Now that the Bubble has burst we remain still at only the start of the new times. The state is a bloated shell that needs to shrink in size. The banks want life to continue as before: well they would wouldn't they? And the political will to move on is just not there.

The real economy once discarded as too cheap and too poor is now underpinning the lot. The balance of power in the economy has changed; but nobody has noticed yet.

At least the bankers got their new paradigm: it is not the one they expected but then they never are. Time to change and change big because (old cliche coming round the bend) those who refuse to learn the lessons of history are doomed to relive it.

The public are in a hanging mood because they understand times have changed but those who say they are our betters have not and probably cannot. Time to encourage the others, methinks..."


125. ExcellenceFirst wrote:

There was me thinking that just a little bit of reality was seeping into the public consciousness, and that maybe, just maybe, we were getting towards the stage where we could start to put our intellects together and devise an appropriate way out of this mess which is of our own making - all of us ... And then I read the comments to this post, and with the notable exception of stanilic (above), everyone's come to the conclusion that the independent decisions of banks and bankers are wholly to blame for the situation we are in. It will never cease to amaze me the power of the establishment to mould the thinking of people into whatever shape it wants. Absolutely unbelievable ... So the reality is that we still can't make any progress in sorting ourselves out, because, other than a handful of people, everyone is heading off on a mental wild-goose-chase. At the end of which we will end up with reams and reams of "action" none of which is remotely close to addressing the issues that need to be addressed ... O brave new world that has such people in it..."


144. ExcellenceFirst wrote:

"I think we should start by reacquainting ourselves with reality.

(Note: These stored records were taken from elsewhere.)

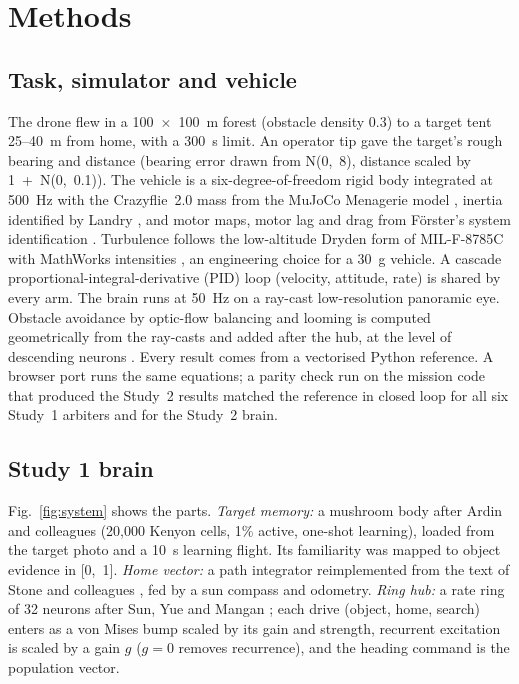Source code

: \documentclass[10pt,twocolumn]{article}
\begin{document}
\section{Methods}

\subsection{Task, simulator and vehicle}
The drone flew in a 100~$\times$~100~m forest (obstacle density 0.3) to a target tent 25--40~m from home, with a 300~s limit. An operator tip gave the target's rough bearing and distance (bearing error drawn from N(0,~8\textdegree), distance scaled by 1~+~N(0,~0.1)). The vehicle is a six-degree-of-freedom rigid body integrated at 500~Hz with the Crazyflie~2.0 mass from the MuJoCo Menagerie model \citep{menagerie2022,mujoco2012}, inertia identified by Landry \citep{landry2015}, and motor maps, motor lag and drag from Förster's system identification \citep{forster2015}. Turbulence follows the low-altitude Dryden form of MIL-F-8785C \citep{milf87851980} with MathWorks intensities \citep{mathworks2026}, an engineering choice for a 30~g vehicle. A cascade proportional-integral-derivative (PID) loop (velocity, attitude, rate) is shared by every arm. The brain runs at 50~Hz on a ray-cast low-resolution panoramic eye. Obstacle avoidance by optic-flow balancing and looming is computed geometrically from the ray-casts and added after the hub, at the level of descending neurons \citep{rayshubskiy2025}. Every result comes from a vectorised Python reference. A browser port runs the same equations; a parity check run on the mission code that produced the Study~2 results matched the reference in closed loop for all six Study~1 arbiters and for the Study~2 brain.

\subsection{Study 1 brain}
Fig.~\ref{fig:system} shows the parts. \emph{Target memory:} a mushroom body after Ardin and colleagues \citep{ardin2016} (20,000 Kenyon cells, 1\% active, one-shot learning), loaded from the target photo and a 10~s learning flight. Its familiarity was mapped to object evidence in [0,~1]. \emph{Home vector:} a path integrator reimplemented from the text of Stone and colleagues \citep{stone2017}, fed by a sun compass and odometry. \emph{Ring hub:} a rate ring of 32 neurons after Sun, Yue and Mangan \citep{sunmangan2018,sun2020}; each drive (object, home, search) enters as a von Mises bump scaled by its gain and strength, recurrent excitation is scaled by a gain $g$ ($g=0$ removes recurrence), and the heading command is the population vector.
\end{document}
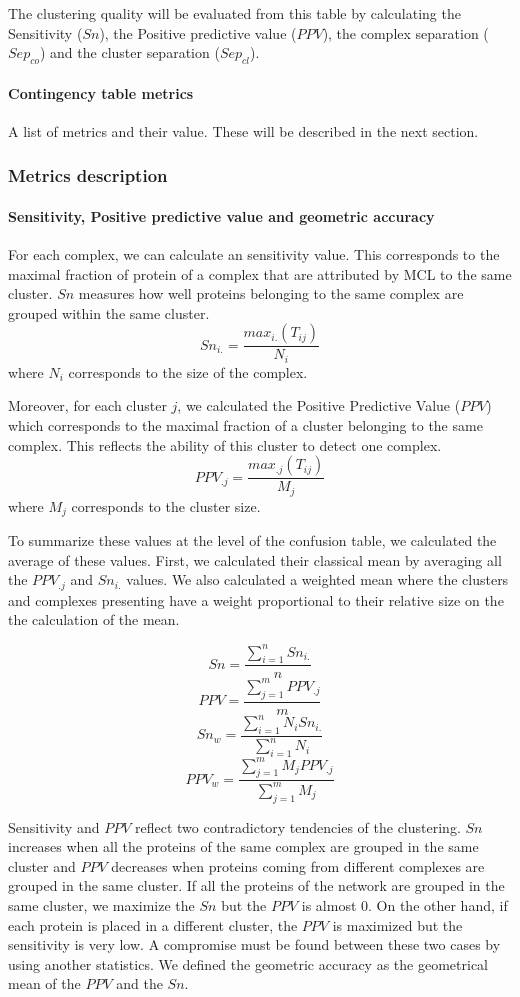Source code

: The clustering quality will be evaluated from this table by calculating the Sensitivity ($Sn$), the Positive predictive
value ($PPV$), the complex separation ($Sep_{co}$) and the cluster separation ($Sep_{cl}$).

\paragraph{Contingency table metrics}
  A list of metrics and their value. These will be described in the next section.

\subsubsection{Metrics description}
\paragraph{Sensitivity, Positive predictive value and geometric accuracy}

For each complex, we can calculate an sensitivity value. This corresponds to the maximal fraction of protein of a complex that are attributed by MCL to the same cluster. $Sn$ measures how well proteins belonging to the same complex are grouped within the same cluster.
\[Sn_{i.}=\frac{max_{i.}(T_{ij})}{N_i}\]
where $N_i$ corresponds to the size of the complex.

Moreover, for each cluster $j$, we calculated the Positive Predictive Value ($PPV$) which corresponds to the maximal fraction of a cluster belonging to the same complex. This reflects the ability of this cluster to detect one complex.
\[PPV_{.j}=\frac{max_{.j}(T_{ij})}{M_j}\]
where $M_j$ corresponds to the cluster size.

To summarize these values at the level of the confusion table, we calculated the average of these values. 
First, we calculated their classical mean by averaging all the $PPV_{.j}$ and $Sn_{i.}$ values. We also calculated a weighted mean where the clusters and complexes presenting have a weight proportional to their relative size on the the calculation of the mean.

\[Sn = \frac{\sum_{i=1}^nSn_{i.}}{n}\]
\[PPV = \frac{\sum_{j=1}^mPPV_{.j}}{m}\]
\[Sn_w = \frac{\sum_{i=1}^nN_iSn_{i.}}{\sum_{i=1}^nN_i}\]
\[PPV_w = \frac{\sum_{j=1}^mM_jPPV_{.j}}{\sum_{j=1}^mM_j}\]

Sensitivity and $PPV$ reflect two contradictory tendencies of the clustering. $Sn$ increases when all the proteins of the same complex are grouped in the same cluster and $PPV$ decreases when proteins coming from different complexes are grouped in the same cluster. If all the proteins of the network are grouped in the same cluster, we maximize the $Sn$ but the $PPV$ is almost 0. On the other hand, if each protein is placed in a different cluster, the $PPV$ is maximized  but the sensitivity is very low. A compromise must be found between these two cases by using another statistics. We defined the geometric accuracy as the geometrical mean of the $PPV$ and the $Sn$.

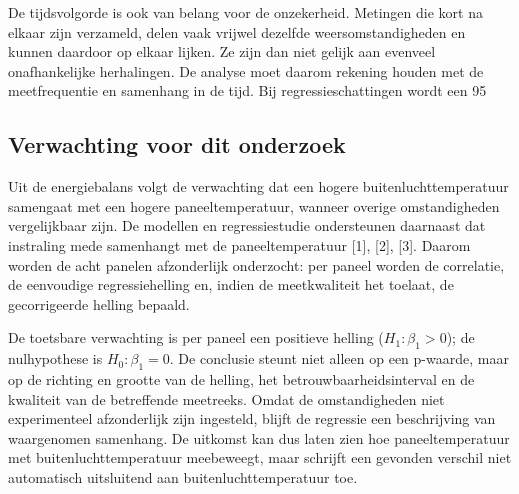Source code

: \documentclass[12pt,a4paper]{article}
\begin{document}
De tijdsvolgorde is ook van belang voor de onzekerheid. Metingen die kort na elkaar zijn verzameld, delen vaak vrijwel dezelfde weersomstandigheden en kunnen daardoor op elkaar lijken. Ze zijn dan niet gelijk aan evenveel onafhankelijke herhalingen. De analyse moet daarom rekening houden met de meetfrequentie en samenhang in de tijd. Bij regressieschattingen wordt een 95%

\subsection{Verwachting voor dit onderzoek}

Uit de energiebalans volgt de verwachting dat een hogere buitenluchttemperatuur samengaat met een hogere paneeltemperatuur, wanneer overige omstandigheden vergelijkbaar zijn. De modellen en regressiestudie ondersteunen daarnaast dat instraling mede samenhangt met de paneeltemperatuur [1], [2], [3]. Daarom worden de acht panelen afzonderlijk onderzocht: per paneel worden de correlatie, de eenvoudige regressiehelling en, indien de meetkwaliteit het toelaat, de gecorrigeerde helling bepaald.

De toetsbare verwachting is per paneel een positieve helling (\(H_1:\beta_1>0\)); de nulhypothese is \(H_0:\beta_1=0\). De conclusie steunt niet alleen op een p-waarde, maar op de richting en grootte van de helling, het betrouwbaarheidsinterval en de kwaliteit van de betreffende meetreeks. Omdat de omstandigheden niet experimenteel afzonderlijk zijn ingesteld, blijft de regressie een beschrijving van waargenomen samenhang. De uitkomst kan dus laten zien hoe paneeltemperatuur met buitenluchttemperatuur meebeweegt, maar schrijft een gevonden verschil niet automatisch uitsluitend aan buitenluchttemperatuur toe.
\end{document}
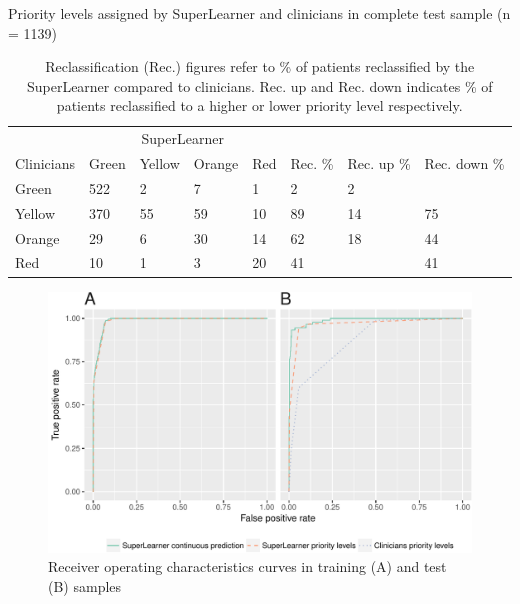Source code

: \documentclass[10pt,letterpaper]{article}\usepackage[]{graphicx}\usepackage[]{color}
\begin{document}
\begin{table}[ht]
\centering
\caption{Priority levels assigned by SuperLearner and clinicians in complete test sample (n = 1139)} 
\label{tab:reclass_all}
\begin{tabular}{llllllll}
  \hline
  & \multicolumn{4}{c}{SuperLearner} \\
 Clinicians & Green & Yellow & Orange & Red & Rec. \% & Rec. up \% & Rec. down \% \\
 \hline
Green & 522 & 2 & 7 & 1 & 2 & 2 &  \\ 
  Yellow & 370 & 55 & 59 & 10 & 89 & 14 & 75 \\ 
  Orange & 29 & 6 & 30 & 14 & 62 & 18 & 44 \\ 
  Red & 10 & 1 & 3 & 20 & 41 &  & 41 \\ 
   \hline
\end{tabular}
\caption*{Reclassification (Rec.) figures refer to \% of patients reclassified by the SuperLearner compared to clinicians. Rec. up and Rec. down indicates \% of patients reclassified to a higher or lower priority level respectively.} 
\end{table}


\begin{figure}
  \caption{Receiver operating characteristics curves in training (A) and test
    (B) samples}
  \label{fig:roc_plot}
  \includegraphics[width=\textwidth]{roc_plot.pdf}
\end{figure}
\end{document}
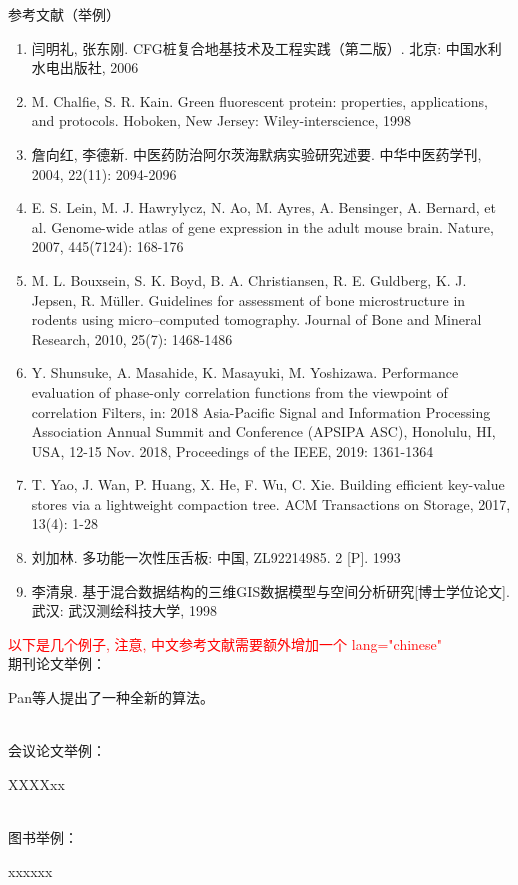 参考文献（举例）
\begin{enumerate}
\renewcommand{\labelenumi}{[\theenumi]}
\item	闫明礼, 张东刚. CFG桩复合地基技术及工程实践（第二版）. 北京: 中国水利水电出版社, 2006

\item	M. Chalfie, S. R. Kain. Green fluorescent protein: properties, applications, and protocols. Hoboken, New Jersey: Wiley-interscience, 1998

\item	詹向红, 李德新. 中医药防治阿尔茨海默病实验研究述要. 中华中医药学刊, 2004, 22(11): 2094-2096

\item	E. S. Lein, M. J. Hawrylycz, N. Ao, M. Ayres, A. Bensinger, A. Bernard, et al. Genome-wide atlas of gene expression in the adult mouse brain. Nature, 2007, 445(7124): 168-176

\item	M. L. Bouxsein, S. K. Boyd, B. A. Christiansen, R. E. Guldberg, K. J. Jepsen, R. Müller. Guidelines for assessment of bone microstructure in rodents using micro–computed tomography. Journal of Bone and Mineral Research, 2010, 25(7): 1468-1486

\item	Y. Shunsuke, A. Masahide, K. Masayuki, M. Yoshizawa. Performance evaluation of phase-only correlation functions from the viewpoint of correlation Filters, in: 2018 Asia-Pacific Signal and Information Processing Association Annual Summit and Conference (APSIPA ASC), Honolulu, HI, USA, 12-15 Nov. 2018, Proceedings of the IEEE, 2019: 1361-1364

\item	T. Yao, J. Wan, P. Huang, X. He, F. Wu, C. Xie. Building efficient key-value stores via a lightweight compaction tree. ACM Transactions on Storage, 2017, 13(4): 1-28

\item	刘加林. 多功能一次性压舌板: 中国, ZL92214985. 2 [P]. 1993

\item	李清泉. 基于混合数据结构的三维GIS数据模型与空间分析研究[博士学位论文]. 武汉: 武汉测绘科技大学, 1998

\end{enumerate}

\textcolor{red}{以下是几个例子, 注意, 中文参考文献需要额外增加一个 lang="chinese"}
~\\
期刊论文举例：

Pan等人提出了一种全新的算法\cite{pan2018classification, pan2014cell, song2013asynchronous, lin2022adaptive, liu2023low}。

~\\
会议论文举例：

XXXXxx\cite{li2021large}

~\\
图书举例：

xxxxxx\cite{shavlik1990readings, yan2006CFG}





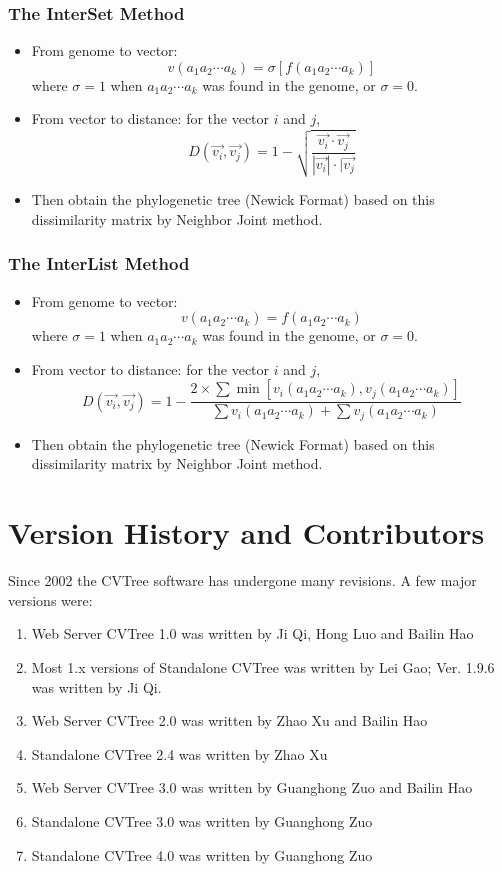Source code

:\documentclass[a4paper,12pt]{article}
\begin{document}
\subsubsection{The InterSet Method} 
\begin{itemize}
  \item From genome to vector: $$v(a_1 a_2 \cdots a_k) = \sigma [f(a_1a_2 \cdots a_k)]$$ 
  where $\sigma = 1$ when $a_1a_2\cdots a_k$ was found in the genome, or $\sigma = 0$.
  \item From vector to distance: for the vector $i$ and $j$, 
  $$D(\vec{v_i},\vec{v_j})= 1 -\sqrt{\frac{\vec{v_i} 
  \cdot \vec{v_j}}{|\vec{v_i}| \cdot |\vec{v_j}}}$$
  \item Then obtain the phylogenetic tree (Newick Format) based on this
  dissimilarity matrix by Neighbor Joint method.
\end{itemize}

\subsubsection{The InterList Method} 
\begin{itemize}
  \item From genome to vector: $$v(a_1a_2\cdots a_k)= f(a_1a_2 \cdots a_k)$$ 
  where $\sigma = 1$ when $a_1a_2\cdots a_k$ was found in the genome, or $\sigma = 0$.
  \item From vector to distance: for the vector $i$ and $j$, 
  $$D(\vec{v_i},\vec{v_j})= 1-\frac{2 \times \sum \min[v_i(a_1a_2\cdots a_k), 
  v_j(a_1a_2\cdots a_k)]}{\sum v_i(a_1a_2\cdots a_k) + \sum v_j(a_1a_2\cdots a_k)}$$
  \item Then obtain the phylogenetic tree (Newick Format) based on this
  dissimilarity matrix by Neighbor Joint method.
\end{itemize}

\section{Version History and Contributors}

Since 2002 the CVTree software has undergone many revisions. A few major
versions were:
\begin{enumerate}\itemsep 0pt
\item Web Server CVTree 1.0 was written by Ji Qi, Hong Luo and Bailin Hao
\item Most 1.x versions of Standalone CVTree was written by Lei Gao;
  Ver. 1.9.6 was written by Ji Qi.
\item Web Server CVTree 2.0 was written by Zhao Xu and Bailin Hao
\item Standalone CVTree 2.4 was written by Zhao Xu
\item Web Server CVTree 3.0 was written by Guanghong Zuo and Bailin Hao
\item Standalone CVTree 3.0 was written by Guanghong Zuo
\item Standalone CVTree 4.0 was written by Guanghong Zuo
\end{enumerate}
\end{document}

And top of the list would be the criminalisation of using deception for advantage. So goodbye most advertising, promotions, public relations, marketing and spin. Communication becomes genuine and honest. Making progress as individuals requires us to do things better - and not to waste time and effort to work out more and more convoluted ways of describing what we actually do as being better than that which it replaced.


The point is that we will have to do this sometime, and sometime soon. There will come a time when so many people refuse to believe a word they're told about anything, that government of the country becomes impossible. We're moving ever closer..."




And my observations:


It is amazing to see the Government (Gordon Brown and his Darling) focus on blaming the banks, when it is they that introduced the flawed/ineffective tripartite system of regulation, which allowed lax regulation to prosper so they could build up the economy (and hence public services) based on the 'short term economic bubble of profit" that resulted - and all at the expense of the real economy! Shame on them - and all who allowed them. Given Gordon is supposed to be a religious man - perhaps he should re-read the ten commandments and scriptures related to money lenders.



David Clift, a Future 500 Leader


PS Contrary to popular belief, Brown and Darling are not dealing with the crisis - They want to maintain the tripartite system and Darling is now having to 'plead with the bankers' not to start the bonus culture all over again e.g. take a look at (and for a wider perspective too ). They created the problem, refuse to acknowledge this, and are failing to fix it too (and people allow them to).